Both the line containing "### Total: 100 points" and the line containing "3. **What additional" belong to the span. Output exactly that span from the listing below, and nothing outside it.

━━ Entries provided

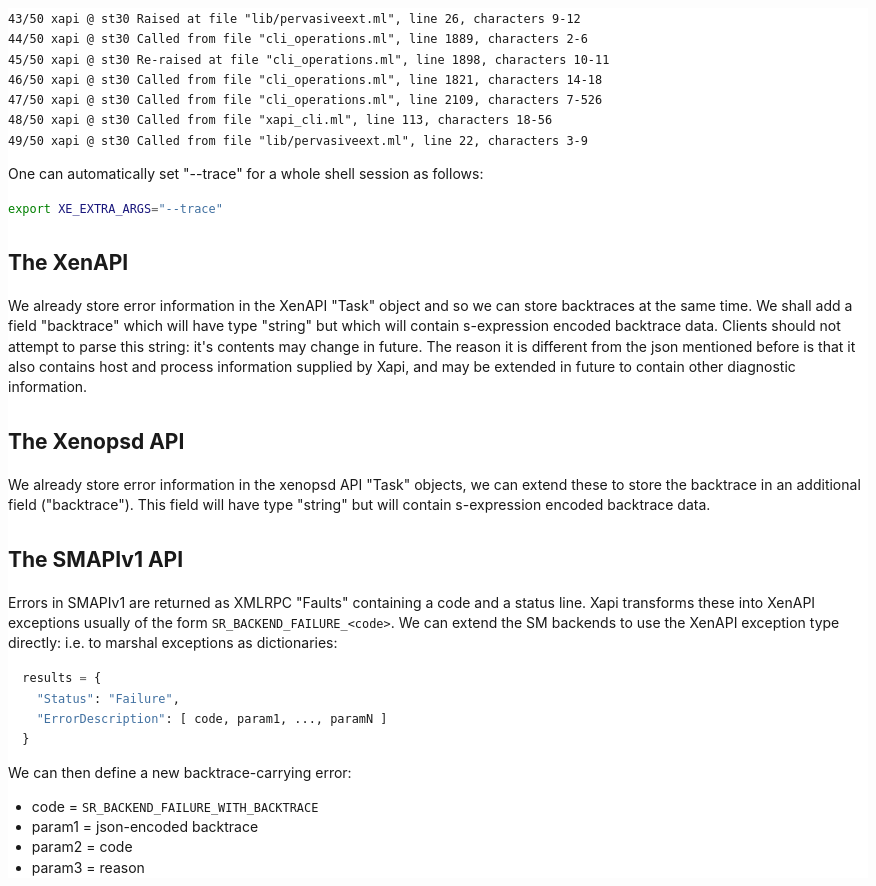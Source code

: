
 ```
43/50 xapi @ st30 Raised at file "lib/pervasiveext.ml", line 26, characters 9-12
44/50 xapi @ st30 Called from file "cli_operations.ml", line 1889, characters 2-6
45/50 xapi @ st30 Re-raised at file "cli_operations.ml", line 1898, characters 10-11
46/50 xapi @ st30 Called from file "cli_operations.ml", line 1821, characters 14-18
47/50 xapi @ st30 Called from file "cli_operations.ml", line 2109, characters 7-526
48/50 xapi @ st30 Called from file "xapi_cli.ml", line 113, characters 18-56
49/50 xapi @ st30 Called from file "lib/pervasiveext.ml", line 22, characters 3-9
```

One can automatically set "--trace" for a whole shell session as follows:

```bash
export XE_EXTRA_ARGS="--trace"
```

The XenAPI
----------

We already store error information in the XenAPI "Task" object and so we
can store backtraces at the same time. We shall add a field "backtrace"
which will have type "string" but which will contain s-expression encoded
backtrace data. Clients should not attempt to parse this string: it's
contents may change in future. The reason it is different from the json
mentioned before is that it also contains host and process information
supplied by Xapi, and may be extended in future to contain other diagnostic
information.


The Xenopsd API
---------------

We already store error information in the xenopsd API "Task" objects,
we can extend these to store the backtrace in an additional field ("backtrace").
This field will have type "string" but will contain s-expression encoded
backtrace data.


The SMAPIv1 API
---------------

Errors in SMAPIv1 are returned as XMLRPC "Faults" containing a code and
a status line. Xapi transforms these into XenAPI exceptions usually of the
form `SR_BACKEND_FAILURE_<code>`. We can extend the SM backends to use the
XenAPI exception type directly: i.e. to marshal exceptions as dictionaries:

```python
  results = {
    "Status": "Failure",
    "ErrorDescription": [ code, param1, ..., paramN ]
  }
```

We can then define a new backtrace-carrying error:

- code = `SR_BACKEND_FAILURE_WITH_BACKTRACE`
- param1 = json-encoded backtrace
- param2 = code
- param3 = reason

━━━━
━━ Entries provided

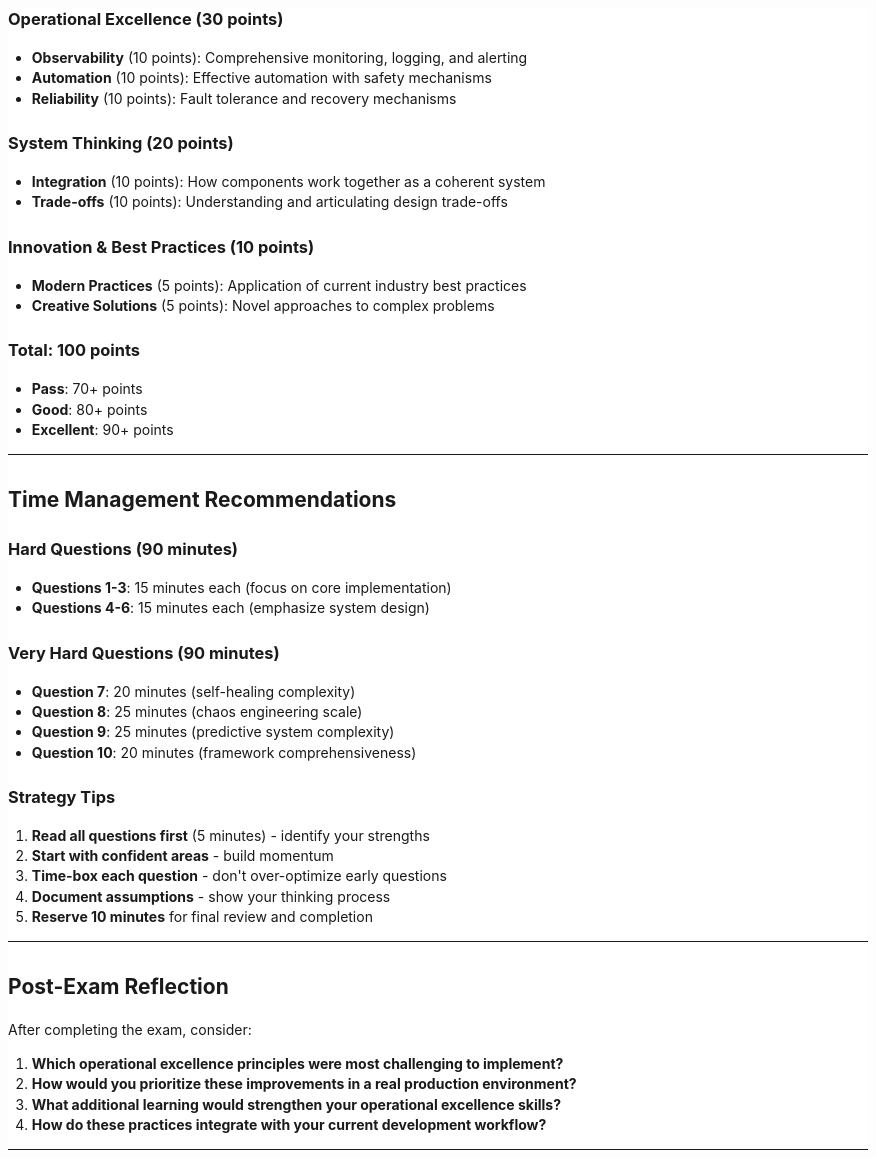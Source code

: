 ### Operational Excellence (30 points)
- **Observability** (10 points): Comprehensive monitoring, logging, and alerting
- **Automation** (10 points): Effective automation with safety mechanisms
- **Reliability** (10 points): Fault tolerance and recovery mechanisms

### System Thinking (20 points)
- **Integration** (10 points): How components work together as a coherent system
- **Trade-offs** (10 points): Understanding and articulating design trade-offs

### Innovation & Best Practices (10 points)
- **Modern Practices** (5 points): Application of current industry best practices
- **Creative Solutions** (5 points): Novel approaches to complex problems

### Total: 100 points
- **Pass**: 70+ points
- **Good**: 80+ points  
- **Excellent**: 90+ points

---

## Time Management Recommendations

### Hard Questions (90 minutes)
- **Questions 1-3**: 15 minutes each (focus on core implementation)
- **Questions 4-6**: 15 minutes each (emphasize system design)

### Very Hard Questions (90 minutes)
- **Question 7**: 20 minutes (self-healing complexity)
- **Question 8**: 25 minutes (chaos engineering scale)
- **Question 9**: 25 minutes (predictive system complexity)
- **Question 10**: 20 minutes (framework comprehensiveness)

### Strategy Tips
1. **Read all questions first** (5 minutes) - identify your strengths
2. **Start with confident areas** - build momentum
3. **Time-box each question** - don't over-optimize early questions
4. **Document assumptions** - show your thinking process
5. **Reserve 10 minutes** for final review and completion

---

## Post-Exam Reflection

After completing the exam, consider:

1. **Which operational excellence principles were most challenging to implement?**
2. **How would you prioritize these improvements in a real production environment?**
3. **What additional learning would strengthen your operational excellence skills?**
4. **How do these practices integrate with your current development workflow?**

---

━━━━

Your response:
### Total: 100 points
- **Pass**: 70+ points
- **Good**: 80+ points  
- **Excellent**: 90+ points

---

## Time Management Recommendations

### Hard Questions (90 minutes)
- **Questions 1-3**: 15 minutes each (focus on core implementation)
- **Questions 4-6**: 15 minutes each (emphasize system design)

### Very Hard Questions (90 minutes)
- **Question 7**: 20 minutes (self-healing complexity)
- **Question 8**: 25 minutes (chaos engineering scale)
- **Question 9**: 25 minutes (predictive system complexity)
- **Question 10**: 20 minutes (framework comprehensiveness)

### Strategy Tips
1. **Read all questions first** (5 minutes) - identify your strengths
2. **Start with confident areas** - build momentum
3. **Time-box each question** - don't over-optimize early questions
4. **Document assumptions** - show your thinking process
5. **Reserve 10 minutes** for final review and completion

---

## Post-Exam Reflection

After completing the exam, consider:

1. **Which operational excellence principles were most challenging to implement?**
2. **How would you prioritize these improvements in a real production environment?**
3. **What additional learning would strengthen your operational excellence skills?**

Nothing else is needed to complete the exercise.